I pass the empty stalls more than once. Each time, I slow just slightly, taking in the vacant space. These used to be full. Boarders paying to stable their horses here, clients bringing young prospects for my dad to train. It was my daddy’s greatest joy.
I keep walking.
By the time the sun starts its descent, my body has settled into a rhythm that feels almost right. The earlier ache has smoothed into something manageable. The tightness in my chest has loosened—not gone, but no longer sharp enough to stop me.
I pause once, hands on my hips, eyes tracing the line of the pasture fence toward the hills beyond. Somewhere out there is Maddox land. Cole circling, waiting for us to fail so he can swoop in with another offer.

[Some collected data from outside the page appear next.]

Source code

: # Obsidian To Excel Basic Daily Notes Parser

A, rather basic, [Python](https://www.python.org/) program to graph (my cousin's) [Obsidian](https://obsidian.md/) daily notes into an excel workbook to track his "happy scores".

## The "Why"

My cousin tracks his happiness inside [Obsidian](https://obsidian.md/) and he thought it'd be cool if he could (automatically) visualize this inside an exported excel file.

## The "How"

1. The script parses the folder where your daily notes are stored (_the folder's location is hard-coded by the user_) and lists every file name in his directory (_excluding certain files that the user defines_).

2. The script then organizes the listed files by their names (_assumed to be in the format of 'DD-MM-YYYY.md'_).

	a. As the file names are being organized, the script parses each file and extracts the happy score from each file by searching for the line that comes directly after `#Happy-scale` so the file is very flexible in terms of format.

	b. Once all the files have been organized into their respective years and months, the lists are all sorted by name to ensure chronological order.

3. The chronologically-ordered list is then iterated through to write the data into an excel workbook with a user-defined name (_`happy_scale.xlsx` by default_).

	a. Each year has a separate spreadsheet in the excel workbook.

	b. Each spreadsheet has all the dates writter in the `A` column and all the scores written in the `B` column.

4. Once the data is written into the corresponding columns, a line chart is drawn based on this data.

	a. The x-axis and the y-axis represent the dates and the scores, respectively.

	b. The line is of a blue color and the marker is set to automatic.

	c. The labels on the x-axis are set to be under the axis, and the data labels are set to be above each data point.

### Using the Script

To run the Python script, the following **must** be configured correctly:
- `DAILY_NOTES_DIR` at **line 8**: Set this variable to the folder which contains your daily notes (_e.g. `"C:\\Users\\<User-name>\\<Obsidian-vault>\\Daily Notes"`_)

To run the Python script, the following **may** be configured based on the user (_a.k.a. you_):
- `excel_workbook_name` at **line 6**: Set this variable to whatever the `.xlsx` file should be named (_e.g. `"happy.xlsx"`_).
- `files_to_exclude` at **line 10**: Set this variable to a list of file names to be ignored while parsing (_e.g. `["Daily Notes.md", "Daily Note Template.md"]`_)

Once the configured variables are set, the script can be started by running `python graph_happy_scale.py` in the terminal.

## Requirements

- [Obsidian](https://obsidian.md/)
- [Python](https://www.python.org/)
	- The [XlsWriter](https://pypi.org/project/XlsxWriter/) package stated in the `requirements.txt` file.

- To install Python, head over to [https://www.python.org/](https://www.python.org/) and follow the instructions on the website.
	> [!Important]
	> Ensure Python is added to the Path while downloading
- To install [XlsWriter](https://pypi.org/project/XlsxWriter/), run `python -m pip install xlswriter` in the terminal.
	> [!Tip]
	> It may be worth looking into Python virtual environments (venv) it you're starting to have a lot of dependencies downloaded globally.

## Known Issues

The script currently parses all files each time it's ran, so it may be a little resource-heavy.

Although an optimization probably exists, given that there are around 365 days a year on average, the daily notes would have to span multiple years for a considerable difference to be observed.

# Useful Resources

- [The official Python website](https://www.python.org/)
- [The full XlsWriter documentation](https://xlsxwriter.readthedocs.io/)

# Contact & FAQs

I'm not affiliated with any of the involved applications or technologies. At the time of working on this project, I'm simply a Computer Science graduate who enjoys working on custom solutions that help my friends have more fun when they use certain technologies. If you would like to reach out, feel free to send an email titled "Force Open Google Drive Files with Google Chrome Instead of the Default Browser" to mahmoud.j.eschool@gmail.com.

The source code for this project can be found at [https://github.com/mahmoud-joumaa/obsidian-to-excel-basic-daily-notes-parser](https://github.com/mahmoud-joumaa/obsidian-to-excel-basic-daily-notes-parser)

I exhale slowly and turn back to the task in front of me. I pull out my phone and check the message thread with Lauren.
Lauren: Got your message. Three weeks is fine. Keep me posted on anything urgent. Take care of your family.
Relief loosens something in my chest. I didn't realize how much I'd been bracing for pushback until I didn't get it.
Five years of never missing a deadline, of being the one they could count on—it bought me this.
I type back: Thanks. I appreciate it.
Three weeks. I've bought myself three weeks.
I slip the phone away and get back to work.
The sun dips lower, casting long shadows across the yard. I finish the last task on my mental list and stand there for a moment, taking in the quiet. Cows shift in the pasture. A breeze stirs the grass along the fence line. Somewhere, a board creaks as it settles into place.
The ranch doesn't feel like it's opened its arms to me.
But it hasn't shut me out either.
I roll my shoulders and head toward the house, boots crunching over gravel. Mae's truck still isn't back. The conversation we need to have looms somewhere on the horizon—Cole's offers, her lies, what happens next.
But that can wait until tonight.
Three weeks to figure out what this place needs and whether I'm the one who can give it.
That's a question for later.
Right now, there's work waiting for me tomorrow. And I'll be here to do it.